TASAVVUFTA HAKİKAT
TASAVVUFTA HAKİKAT
Tasavvuf saflıktır. Saflığa varmak ve ulaşmaktır.
Dosta kavuşmaktır.
Aşk yanmaktır. Dost yolunda ölmek, Ona kavuşmamaktır.
Şems şöyle der:”Şeytanda bir şey hariç bütün insani özellikler mevcuttur. Şeytan aşkı bilmez. Aşk şeytana verilmemiştir. Aşk Âdemoğullarına verilmiştir. Şeytanın insanı kıskandığı, çekemediği aşksızlığındandır…”
Şeytan Allahı bildi ancak göremedi.
Marifetine varamadı. Ona aşık olamadı.
“Aşk bakışta kıvılcımlanır, görmek değil, bakıştır sırrı çözen.

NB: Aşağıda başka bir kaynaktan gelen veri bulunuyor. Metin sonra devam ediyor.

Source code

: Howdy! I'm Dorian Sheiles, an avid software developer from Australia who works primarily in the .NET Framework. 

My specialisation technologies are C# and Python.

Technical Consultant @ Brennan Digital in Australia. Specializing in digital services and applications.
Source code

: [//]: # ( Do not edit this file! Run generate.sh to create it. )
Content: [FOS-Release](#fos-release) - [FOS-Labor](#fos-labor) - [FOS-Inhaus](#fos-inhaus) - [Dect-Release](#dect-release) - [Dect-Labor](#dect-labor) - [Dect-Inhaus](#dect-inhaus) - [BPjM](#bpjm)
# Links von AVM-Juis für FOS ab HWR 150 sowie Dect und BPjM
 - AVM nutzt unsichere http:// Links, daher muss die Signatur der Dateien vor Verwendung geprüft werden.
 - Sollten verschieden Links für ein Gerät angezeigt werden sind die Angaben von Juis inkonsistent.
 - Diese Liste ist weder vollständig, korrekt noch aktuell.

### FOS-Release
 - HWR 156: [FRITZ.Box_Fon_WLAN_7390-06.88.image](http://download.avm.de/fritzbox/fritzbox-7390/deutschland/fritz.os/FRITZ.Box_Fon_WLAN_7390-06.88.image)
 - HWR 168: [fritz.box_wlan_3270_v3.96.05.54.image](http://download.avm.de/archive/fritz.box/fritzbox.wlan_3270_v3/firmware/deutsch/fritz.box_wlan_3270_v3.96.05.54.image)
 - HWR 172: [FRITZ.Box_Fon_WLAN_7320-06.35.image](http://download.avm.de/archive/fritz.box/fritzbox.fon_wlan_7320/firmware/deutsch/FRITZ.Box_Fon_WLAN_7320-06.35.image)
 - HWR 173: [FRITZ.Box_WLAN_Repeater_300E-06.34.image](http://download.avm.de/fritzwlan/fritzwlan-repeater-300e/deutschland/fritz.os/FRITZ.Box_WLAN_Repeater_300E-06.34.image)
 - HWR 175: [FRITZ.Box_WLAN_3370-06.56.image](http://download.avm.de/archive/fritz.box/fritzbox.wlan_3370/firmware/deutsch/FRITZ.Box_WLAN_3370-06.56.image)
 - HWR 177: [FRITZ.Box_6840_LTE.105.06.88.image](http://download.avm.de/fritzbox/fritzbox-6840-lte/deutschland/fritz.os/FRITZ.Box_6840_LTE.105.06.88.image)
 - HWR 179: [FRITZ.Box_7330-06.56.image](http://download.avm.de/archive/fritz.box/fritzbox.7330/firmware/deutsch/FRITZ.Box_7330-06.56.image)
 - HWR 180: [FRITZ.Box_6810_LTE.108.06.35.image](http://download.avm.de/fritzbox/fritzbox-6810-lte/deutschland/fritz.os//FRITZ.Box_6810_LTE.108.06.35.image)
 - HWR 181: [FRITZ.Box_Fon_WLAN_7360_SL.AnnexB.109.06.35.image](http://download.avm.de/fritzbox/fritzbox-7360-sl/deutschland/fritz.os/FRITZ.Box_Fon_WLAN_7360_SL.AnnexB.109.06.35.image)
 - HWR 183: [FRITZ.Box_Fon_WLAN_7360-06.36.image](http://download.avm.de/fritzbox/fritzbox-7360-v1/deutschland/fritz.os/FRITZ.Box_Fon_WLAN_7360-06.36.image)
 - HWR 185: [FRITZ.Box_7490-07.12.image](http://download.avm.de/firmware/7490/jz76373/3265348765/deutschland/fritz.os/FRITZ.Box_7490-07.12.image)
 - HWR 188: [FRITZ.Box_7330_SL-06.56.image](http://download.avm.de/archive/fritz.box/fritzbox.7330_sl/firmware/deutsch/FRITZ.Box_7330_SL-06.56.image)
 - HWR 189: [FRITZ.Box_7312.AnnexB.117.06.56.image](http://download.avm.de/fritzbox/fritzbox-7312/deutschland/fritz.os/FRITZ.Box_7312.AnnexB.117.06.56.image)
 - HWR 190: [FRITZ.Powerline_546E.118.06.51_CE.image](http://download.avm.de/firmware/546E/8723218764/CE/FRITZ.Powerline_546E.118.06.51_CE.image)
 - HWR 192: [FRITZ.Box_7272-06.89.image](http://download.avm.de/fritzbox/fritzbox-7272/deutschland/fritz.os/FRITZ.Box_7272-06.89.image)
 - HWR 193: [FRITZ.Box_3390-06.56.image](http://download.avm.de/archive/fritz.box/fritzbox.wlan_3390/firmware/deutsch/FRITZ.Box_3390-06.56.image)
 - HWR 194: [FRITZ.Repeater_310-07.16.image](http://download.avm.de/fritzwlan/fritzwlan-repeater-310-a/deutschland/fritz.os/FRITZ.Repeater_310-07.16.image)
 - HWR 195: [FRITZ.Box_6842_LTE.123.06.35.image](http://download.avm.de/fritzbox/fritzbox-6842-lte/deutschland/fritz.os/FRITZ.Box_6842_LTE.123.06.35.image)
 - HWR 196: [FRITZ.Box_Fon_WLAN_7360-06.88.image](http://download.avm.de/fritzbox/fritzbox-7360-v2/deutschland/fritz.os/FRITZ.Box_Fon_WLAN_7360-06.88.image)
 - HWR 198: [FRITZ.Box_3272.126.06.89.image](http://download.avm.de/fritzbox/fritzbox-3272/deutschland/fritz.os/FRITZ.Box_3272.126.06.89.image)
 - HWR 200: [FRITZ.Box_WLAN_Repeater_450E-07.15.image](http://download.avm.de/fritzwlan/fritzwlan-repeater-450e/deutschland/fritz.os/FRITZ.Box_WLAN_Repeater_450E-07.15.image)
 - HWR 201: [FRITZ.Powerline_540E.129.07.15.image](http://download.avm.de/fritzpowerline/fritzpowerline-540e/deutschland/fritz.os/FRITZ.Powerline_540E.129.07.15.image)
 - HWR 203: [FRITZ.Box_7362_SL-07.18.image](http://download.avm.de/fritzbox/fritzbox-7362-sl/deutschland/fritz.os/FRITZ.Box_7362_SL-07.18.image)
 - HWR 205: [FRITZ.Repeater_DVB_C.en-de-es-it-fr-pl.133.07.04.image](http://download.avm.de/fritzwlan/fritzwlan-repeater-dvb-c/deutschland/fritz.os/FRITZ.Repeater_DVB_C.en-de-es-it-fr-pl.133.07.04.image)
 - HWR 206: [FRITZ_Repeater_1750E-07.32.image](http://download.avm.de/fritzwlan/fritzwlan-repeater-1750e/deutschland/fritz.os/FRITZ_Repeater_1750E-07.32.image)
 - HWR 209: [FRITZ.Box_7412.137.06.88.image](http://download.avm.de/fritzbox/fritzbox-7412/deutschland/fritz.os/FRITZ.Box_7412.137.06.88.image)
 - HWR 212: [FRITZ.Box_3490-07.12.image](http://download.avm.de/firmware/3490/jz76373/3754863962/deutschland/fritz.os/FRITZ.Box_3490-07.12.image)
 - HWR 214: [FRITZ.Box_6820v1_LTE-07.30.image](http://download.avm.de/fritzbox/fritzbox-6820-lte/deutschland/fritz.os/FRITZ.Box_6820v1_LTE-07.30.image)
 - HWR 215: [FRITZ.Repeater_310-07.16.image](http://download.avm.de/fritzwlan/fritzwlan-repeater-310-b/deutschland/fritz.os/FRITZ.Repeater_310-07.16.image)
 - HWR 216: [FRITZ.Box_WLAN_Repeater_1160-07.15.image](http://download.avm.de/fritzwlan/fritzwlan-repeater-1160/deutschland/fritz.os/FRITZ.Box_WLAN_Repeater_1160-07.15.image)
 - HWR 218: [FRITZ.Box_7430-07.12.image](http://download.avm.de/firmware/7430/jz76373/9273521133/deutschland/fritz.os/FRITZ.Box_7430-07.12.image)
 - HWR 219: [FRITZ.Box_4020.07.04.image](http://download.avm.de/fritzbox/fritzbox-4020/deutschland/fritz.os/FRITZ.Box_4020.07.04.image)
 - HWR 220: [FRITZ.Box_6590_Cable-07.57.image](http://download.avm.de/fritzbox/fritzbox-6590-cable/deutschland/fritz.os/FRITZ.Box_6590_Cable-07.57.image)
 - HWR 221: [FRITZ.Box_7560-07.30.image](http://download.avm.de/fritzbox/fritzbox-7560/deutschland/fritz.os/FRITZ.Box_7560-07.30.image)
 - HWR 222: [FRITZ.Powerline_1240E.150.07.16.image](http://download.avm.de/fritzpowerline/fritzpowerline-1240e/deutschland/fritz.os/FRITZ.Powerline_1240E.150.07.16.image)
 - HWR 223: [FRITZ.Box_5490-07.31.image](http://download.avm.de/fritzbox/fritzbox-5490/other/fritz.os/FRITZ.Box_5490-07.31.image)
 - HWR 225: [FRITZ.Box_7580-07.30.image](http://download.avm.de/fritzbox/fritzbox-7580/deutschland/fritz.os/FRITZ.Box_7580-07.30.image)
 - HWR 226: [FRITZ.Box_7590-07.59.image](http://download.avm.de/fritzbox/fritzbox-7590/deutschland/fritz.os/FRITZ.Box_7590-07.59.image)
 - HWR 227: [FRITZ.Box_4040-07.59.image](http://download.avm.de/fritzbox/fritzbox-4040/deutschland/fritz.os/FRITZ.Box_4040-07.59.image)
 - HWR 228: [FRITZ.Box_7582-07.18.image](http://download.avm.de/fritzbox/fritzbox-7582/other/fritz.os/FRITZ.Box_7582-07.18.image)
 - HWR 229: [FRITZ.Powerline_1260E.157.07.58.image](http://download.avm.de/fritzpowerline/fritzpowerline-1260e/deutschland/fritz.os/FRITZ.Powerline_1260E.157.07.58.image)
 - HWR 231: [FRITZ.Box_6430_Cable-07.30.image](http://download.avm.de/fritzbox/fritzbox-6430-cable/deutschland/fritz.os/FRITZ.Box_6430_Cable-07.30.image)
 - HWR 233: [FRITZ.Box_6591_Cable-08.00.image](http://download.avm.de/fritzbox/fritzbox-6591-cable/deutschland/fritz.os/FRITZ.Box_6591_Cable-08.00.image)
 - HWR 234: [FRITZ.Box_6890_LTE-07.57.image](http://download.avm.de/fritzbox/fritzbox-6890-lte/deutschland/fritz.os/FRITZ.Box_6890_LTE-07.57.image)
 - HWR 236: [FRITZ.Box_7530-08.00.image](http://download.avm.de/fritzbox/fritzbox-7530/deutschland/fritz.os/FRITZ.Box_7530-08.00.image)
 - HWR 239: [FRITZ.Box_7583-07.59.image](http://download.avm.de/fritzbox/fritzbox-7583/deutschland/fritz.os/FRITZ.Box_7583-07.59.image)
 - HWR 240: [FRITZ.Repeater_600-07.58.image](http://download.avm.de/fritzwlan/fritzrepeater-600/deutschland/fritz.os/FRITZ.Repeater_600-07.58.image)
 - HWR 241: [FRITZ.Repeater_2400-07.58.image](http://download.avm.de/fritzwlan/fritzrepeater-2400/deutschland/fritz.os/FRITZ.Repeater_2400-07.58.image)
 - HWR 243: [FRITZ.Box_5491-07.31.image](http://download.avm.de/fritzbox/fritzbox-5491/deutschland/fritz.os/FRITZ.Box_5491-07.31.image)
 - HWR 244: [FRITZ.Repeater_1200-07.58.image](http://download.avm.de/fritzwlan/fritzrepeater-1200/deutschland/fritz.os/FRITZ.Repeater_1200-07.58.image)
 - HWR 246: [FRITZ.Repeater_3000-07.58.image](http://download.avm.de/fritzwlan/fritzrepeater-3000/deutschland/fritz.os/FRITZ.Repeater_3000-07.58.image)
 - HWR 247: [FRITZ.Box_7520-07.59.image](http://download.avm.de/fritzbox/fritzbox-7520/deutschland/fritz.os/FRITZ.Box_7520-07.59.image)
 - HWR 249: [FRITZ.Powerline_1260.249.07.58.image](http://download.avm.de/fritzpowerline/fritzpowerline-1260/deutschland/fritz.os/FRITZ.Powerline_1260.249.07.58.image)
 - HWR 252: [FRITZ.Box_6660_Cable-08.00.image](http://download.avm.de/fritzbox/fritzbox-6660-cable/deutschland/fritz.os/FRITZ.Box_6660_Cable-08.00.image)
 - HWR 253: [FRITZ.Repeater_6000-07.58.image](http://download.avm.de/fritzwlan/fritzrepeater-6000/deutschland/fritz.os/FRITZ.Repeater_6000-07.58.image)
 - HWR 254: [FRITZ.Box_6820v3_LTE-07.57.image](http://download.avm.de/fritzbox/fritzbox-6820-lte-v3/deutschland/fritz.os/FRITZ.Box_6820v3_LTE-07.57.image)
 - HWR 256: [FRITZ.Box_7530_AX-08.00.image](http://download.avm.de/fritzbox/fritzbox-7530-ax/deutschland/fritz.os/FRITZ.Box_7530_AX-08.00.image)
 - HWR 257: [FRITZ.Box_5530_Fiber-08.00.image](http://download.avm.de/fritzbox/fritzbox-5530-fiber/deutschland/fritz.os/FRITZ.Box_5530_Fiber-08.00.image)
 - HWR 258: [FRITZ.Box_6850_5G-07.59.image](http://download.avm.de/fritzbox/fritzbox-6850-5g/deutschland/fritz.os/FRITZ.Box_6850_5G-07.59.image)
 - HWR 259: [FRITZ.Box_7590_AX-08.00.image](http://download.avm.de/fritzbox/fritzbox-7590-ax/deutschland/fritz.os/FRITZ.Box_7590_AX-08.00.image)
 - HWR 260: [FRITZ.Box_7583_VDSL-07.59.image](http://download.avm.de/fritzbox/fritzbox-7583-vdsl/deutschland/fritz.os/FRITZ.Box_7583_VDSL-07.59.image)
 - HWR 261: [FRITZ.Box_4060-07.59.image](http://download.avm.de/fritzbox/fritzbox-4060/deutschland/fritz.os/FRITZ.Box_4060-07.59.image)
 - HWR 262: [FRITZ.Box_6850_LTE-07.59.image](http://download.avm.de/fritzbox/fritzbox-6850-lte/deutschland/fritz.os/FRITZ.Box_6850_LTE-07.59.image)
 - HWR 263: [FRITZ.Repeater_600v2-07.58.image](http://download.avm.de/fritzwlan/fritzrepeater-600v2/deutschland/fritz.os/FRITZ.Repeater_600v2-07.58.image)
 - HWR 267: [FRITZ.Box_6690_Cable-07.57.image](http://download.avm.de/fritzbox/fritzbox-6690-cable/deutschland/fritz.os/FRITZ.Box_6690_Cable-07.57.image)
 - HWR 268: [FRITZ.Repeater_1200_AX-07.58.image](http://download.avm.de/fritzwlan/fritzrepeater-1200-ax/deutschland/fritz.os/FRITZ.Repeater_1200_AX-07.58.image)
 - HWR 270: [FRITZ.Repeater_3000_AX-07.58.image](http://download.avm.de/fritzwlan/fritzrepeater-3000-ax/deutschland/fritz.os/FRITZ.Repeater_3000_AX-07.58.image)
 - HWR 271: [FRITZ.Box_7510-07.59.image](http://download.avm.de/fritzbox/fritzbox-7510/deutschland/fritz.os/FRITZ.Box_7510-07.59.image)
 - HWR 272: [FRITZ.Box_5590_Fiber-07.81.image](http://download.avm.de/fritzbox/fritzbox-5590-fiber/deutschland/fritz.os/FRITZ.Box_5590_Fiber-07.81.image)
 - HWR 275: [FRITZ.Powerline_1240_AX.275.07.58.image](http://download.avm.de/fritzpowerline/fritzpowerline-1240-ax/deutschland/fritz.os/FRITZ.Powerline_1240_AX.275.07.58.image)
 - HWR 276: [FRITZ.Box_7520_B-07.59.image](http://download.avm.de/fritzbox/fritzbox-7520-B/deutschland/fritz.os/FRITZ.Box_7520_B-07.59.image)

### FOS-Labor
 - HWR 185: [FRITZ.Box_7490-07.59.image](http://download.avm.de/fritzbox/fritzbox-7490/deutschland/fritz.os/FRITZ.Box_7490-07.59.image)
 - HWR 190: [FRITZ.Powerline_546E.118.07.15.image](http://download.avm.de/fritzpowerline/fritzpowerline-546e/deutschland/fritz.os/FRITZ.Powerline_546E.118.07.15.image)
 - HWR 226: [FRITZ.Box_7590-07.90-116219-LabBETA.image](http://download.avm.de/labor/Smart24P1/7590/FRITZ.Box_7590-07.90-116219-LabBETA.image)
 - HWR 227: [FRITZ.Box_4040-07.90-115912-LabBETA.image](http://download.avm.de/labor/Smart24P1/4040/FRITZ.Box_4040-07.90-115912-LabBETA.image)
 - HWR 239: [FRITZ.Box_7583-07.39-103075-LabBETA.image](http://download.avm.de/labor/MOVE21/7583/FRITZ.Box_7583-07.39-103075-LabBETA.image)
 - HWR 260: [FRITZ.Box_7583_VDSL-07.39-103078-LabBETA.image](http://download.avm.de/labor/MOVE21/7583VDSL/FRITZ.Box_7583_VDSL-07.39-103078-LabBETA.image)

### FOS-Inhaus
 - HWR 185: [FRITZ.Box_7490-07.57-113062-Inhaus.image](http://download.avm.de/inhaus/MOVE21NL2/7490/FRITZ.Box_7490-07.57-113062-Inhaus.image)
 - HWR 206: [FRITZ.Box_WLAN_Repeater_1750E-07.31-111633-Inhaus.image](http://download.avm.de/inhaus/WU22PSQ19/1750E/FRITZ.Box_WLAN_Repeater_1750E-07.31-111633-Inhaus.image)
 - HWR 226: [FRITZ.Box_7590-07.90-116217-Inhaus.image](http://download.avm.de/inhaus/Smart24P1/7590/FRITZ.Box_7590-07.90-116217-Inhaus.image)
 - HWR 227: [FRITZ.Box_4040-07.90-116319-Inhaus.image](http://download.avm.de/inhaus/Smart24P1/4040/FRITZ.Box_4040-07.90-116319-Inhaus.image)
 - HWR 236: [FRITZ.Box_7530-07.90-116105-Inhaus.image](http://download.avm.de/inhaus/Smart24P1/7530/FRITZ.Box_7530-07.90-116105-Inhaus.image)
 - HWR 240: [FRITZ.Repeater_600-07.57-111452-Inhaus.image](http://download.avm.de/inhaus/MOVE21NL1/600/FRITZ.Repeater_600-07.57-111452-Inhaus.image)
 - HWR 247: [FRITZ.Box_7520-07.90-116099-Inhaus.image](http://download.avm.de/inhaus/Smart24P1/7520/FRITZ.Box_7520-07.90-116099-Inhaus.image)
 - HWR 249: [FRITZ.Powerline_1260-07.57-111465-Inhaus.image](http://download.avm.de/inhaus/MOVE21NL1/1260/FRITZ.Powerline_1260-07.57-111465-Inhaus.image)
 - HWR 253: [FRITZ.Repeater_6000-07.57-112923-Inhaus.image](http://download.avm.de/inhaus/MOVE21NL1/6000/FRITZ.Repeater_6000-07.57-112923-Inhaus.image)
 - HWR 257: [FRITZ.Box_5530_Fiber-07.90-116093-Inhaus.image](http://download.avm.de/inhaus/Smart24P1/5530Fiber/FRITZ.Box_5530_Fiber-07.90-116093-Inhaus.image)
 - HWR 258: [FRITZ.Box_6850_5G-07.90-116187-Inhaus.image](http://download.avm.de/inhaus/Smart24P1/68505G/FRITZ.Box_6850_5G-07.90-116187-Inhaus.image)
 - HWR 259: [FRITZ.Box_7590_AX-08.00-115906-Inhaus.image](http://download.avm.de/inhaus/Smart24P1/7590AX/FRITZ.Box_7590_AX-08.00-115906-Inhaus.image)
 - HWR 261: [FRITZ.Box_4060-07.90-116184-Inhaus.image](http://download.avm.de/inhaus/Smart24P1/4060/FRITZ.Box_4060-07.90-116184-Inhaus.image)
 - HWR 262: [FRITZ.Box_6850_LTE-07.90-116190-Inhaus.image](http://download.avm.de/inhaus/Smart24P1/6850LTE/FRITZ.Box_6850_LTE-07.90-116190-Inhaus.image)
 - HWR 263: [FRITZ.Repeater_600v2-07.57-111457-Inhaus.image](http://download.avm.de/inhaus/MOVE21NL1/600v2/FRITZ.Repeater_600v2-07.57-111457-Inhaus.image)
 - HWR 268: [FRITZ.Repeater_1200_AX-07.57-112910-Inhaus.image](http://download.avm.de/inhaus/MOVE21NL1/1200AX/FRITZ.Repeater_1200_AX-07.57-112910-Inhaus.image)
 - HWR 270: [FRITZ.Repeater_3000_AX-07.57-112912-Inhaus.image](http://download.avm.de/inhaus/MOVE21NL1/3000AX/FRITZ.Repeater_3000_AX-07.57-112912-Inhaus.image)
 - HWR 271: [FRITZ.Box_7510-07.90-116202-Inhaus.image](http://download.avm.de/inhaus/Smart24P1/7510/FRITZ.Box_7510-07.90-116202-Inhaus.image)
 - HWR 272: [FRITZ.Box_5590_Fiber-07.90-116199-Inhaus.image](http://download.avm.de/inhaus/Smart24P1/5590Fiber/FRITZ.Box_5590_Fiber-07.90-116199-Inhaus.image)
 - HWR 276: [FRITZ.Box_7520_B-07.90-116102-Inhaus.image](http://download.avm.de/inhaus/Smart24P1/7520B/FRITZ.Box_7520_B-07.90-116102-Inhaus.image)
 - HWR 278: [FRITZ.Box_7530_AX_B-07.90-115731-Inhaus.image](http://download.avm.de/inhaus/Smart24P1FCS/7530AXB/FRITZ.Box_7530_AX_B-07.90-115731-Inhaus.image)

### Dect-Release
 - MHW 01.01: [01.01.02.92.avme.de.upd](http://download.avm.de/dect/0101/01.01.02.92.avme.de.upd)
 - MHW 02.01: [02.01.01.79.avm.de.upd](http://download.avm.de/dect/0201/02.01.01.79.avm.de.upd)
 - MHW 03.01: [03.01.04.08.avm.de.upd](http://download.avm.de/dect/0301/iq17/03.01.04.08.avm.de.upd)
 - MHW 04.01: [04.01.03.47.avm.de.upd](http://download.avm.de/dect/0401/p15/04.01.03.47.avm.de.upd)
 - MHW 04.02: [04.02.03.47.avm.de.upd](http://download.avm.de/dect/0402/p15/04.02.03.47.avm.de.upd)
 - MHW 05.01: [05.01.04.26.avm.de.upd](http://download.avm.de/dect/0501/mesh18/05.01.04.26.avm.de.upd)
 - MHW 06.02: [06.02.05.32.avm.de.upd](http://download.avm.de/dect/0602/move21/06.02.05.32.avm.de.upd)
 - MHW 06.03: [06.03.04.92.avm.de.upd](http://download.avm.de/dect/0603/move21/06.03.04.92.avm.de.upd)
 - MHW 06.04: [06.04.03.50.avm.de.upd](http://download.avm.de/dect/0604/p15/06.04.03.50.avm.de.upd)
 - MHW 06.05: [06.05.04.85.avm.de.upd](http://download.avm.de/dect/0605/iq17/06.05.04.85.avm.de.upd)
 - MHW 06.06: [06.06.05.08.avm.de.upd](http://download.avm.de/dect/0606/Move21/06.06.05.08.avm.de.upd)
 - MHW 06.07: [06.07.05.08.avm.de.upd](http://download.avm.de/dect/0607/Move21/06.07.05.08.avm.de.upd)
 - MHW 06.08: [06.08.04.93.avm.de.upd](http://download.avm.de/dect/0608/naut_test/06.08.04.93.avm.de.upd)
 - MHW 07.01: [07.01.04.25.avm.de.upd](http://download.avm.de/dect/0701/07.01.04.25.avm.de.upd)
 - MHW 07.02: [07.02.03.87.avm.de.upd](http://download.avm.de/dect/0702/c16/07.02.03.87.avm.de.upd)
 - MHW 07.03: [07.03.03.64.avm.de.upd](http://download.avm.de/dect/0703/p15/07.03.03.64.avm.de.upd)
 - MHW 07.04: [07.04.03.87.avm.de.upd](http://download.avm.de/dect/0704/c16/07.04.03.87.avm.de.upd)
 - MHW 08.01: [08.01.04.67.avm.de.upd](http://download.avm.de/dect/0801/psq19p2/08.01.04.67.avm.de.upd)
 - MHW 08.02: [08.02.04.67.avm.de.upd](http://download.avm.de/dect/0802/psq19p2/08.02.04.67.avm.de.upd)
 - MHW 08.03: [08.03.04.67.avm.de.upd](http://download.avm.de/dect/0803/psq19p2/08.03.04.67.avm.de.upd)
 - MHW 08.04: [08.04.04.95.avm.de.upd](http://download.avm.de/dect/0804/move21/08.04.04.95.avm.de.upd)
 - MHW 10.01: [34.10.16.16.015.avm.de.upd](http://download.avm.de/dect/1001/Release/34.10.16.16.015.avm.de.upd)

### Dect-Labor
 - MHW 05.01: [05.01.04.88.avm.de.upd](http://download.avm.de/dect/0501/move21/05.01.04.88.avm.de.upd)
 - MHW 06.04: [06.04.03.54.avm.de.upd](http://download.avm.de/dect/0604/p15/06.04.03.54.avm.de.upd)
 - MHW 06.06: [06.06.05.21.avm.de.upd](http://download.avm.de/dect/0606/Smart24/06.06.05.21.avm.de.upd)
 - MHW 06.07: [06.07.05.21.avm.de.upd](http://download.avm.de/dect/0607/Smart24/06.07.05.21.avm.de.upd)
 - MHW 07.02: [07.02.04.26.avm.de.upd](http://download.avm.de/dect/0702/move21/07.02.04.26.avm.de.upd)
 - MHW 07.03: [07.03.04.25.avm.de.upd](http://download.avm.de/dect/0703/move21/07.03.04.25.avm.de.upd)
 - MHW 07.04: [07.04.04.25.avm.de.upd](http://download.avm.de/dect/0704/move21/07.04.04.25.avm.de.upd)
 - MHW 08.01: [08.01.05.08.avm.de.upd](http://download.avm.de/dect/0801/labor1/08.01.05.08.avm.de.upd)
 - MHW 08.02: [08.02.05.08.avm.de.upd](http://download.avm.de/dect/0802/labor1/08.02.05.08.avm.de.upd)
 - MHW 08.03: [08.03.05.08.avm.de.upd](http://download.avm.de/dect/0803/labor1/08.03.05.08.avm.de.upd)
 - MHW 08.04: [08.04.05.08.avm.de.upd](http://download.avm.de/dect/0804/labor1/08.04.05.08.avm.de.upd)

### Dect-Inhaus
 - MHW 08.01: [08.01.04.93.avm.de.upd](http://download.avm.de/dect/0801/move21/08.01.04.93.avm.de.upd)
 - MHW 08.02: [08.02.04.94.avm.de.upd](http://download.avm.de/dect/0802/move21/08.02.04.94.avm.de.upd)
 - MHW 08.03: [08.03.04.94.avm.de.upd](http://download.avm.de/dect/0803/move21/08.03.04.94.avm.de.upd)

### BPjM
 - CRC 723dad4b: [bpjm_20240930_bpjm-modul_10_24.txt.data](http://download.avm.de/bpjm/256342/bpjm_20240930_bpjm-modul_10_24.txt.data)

Hz. Yusuf’u gören kadınlar onu bir an görünce sadece parmaklarını kestiler. Ya bir de
bakıştan Yusuf aşkı gönüllerine girseydi tepeden tırnağa kendilerini doğramazlar mıydı?”
Bu kirli ve kirlenilen dünyada tasavvuf, temizlenmek, temiz kalmaya çalışmaktır.
Dosta temiz olarak varmaktır.
İçindeki ateşi yakmak, koru söndürmemektir.
Gülün hatırına dikenlere katlanmaktır.
Dosta giden yolda şeytanın dikenlerinden uzak olmaktır.
Nefsin şeytanı ayartmasına kanmamaktır.
Dosta varmayı geciktirmemek ve de dostsuz kalmamaktır.
Muhabbetle olmak, muhabbeti bulmak, muhabbetle kalmak, muhabbete varmak…
Muhammedi anmak…
-Muhammed’den muhabbet oldu hâsıl
Muhammedsiz muhabbetten ne hâsıl
“Önce sevgiyi anlayalım.
Her şeyin başı sevgidir diyenlerin kıblesinde neden sevgi yok?
Gel sevgiden yola koyulalım. Yolun sonunda ne var görelim Mevlâna’m”
Dostu bulamayanlar, dost yolunda oyuncaklarla oynayanlardır.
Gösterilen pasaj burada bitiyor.